*Given data:*
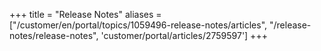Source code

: +++
title = "Release Notes"
aliases = ["/customer/en/portal/topics/1059496-release-notes/articles", "/release-notes/release-notes", 'customer/portal/articles/2759597']
+++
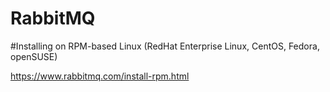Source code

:# RabbitMQ

#Installing on RPM-based Linux (RedHat Enterprise Linux, CentOS, Fedora, openSUSE)

https://www.rabbitmq.com/install-rpm.html

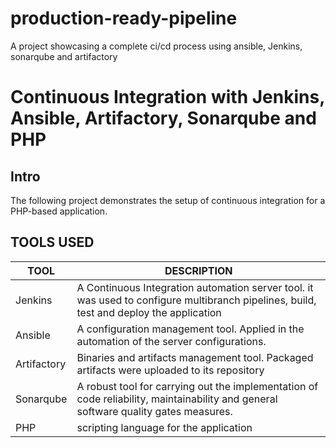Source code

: # production-ready-pipeline

A project showcasing a complete ci/cd process using ansible, Jenkins, sonarqube and artifactory


# Continuous Integration with Jenkins, Ansible, Artifactory, Sonarqube and PHP

## Intro
The following project demonstrates the setup of continuous integration for a PHP-based application.

## TOOLS USED
|TOOL            |DESCRIPTION                                                                                                                                  |
|----------------|---------------------------------------------------------------------------------------------------------------------------------------------|
|Jenkins         |A Continuous Integration automation server tool. it was used to configure multibranch pipelines, build, test and deploy the application           |
|Ansible         |A configuration management tool. Applied in the automation of the server configurations.                                                     |
|Artifactory     |Binaries and artifacts management tool. Packaged artifacts were uploaded to its repository                                                   |
|Sonarqube       |A robust tool for carrying out the implementation of code reliability, maintainability and general software quality gates measures.          |
|PHP             |scripting language for the application                                                                                                       |

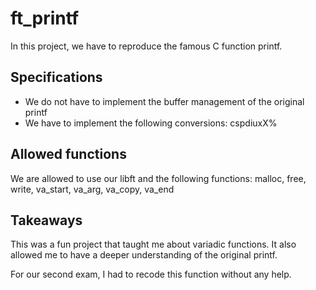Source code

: # ft_printf

In this project, we have to reproduce the famous C function printf.

## Specifications

- We do not have to implement the buffer management of the original printf
- We have to implement the following conversions: cspdiuxX%

## Allowed functions

We are allowed to use our libft and the following functions:
malloc, free, write, va_start, va_arg, va_copy, va_end

## Takeaways

This was a fun project that taught me about variadic functions. 
It also allowed me to have a deeper understanding of the original printf.

For our second exam, I had to recode this function without any help.

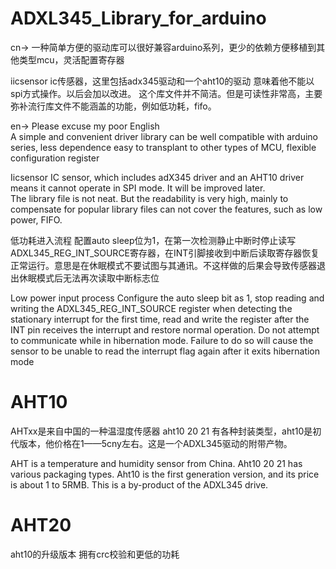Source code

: # ADXL345_Library_for_arduino
cn->
一种简单方便的驱动库可以很好兼容arduino系列，更少的依赖方便移植到其他类型mcu，灵活配置寄存器

iicsensor ic传感器，这里包括adx345驱动和一个aht10的驱动 意味着他不能以spi方式操作。以后会加以改进。
这个库文件并不简洁。但是可读性非常高，主要弥补流行库文件不能涵盖的功能，例如低功耗，fifo。

en-> Please excuse my poor English  
A simple and convenient driver library can be well compatible with arduino series, less dependence easy to transplant to other types of MCU, flexible configuration register  
 
Iicsensor IC sensor, which includes adX345 driver and an AHT10 driver means it cannot operate in SPI mode.  It will be improved later.  
The library file is not neat.  But the readability is very high, mainly to compensate for popular library files can not cover the features, such as low power, FIFO.   
 
低功耗进入流程 配置auto sleep位为1，在第一次检测静止中断时停止读写ADXL345_REG_INT_SOURCE寄存器，在INT引脚接收到中断后读取寄存器恢复正常运行。意思是在休眠模式不要试图与其通讯。不这样做的后果会导致传感器退出休眠模式后无法再次读取中断标志位

Low power input process Configure the auto sleep bit as 1, stop reading and writing the ADXL345_REG_INT_SOURCE register when detecting the stationary interrupt for the first time, read and write the register after the INT pin receives the interrupt and restore normal operation.  Do not attempt to communicate while in hibernation mode.  Failure to do so will cause the sensor to be unable to read the interrupt flag again after it exits hibernation mode  

# AHT10

AHTxx是来自中国的一种温湿度传感器 aht10 20 21 有各种封装类型，aht10是初代版本，他价格在1——5cny左右。这是一个ADXL345驱动的附带产物。

AHT is a temperature and humidity sensor from China. Aht10 20 21 has various packaging types. Aht10 is the first generation version, and its price is about 1 to 5RMB.  This is a by-product of the ADXL345 drive.  

# AHT20
aht10的升级版本 拥有crc校验和更低的功耗
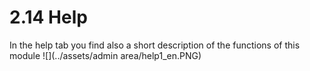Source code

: # 2.14 Help

In the help tab you find also a short description of the functions of this module
![](../assets/admin area/help1_en.PNG)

*Instructions to follow:*
Look above for the line with "We are allowed"; retype exactly that line, every line after it up to the line with "For our second", and that line too, nothing else.

*Exercise response:*
We are allowed to use our libft and the following functions:
malloc, free, write, va_start, va_arg, va_copy, va_end

## Takeaways

This was a fun project that taught me about variadic functions. 
It also allowed me to have a deeper understanding of the original printf.

For our second exam, I had to recode this function without any help.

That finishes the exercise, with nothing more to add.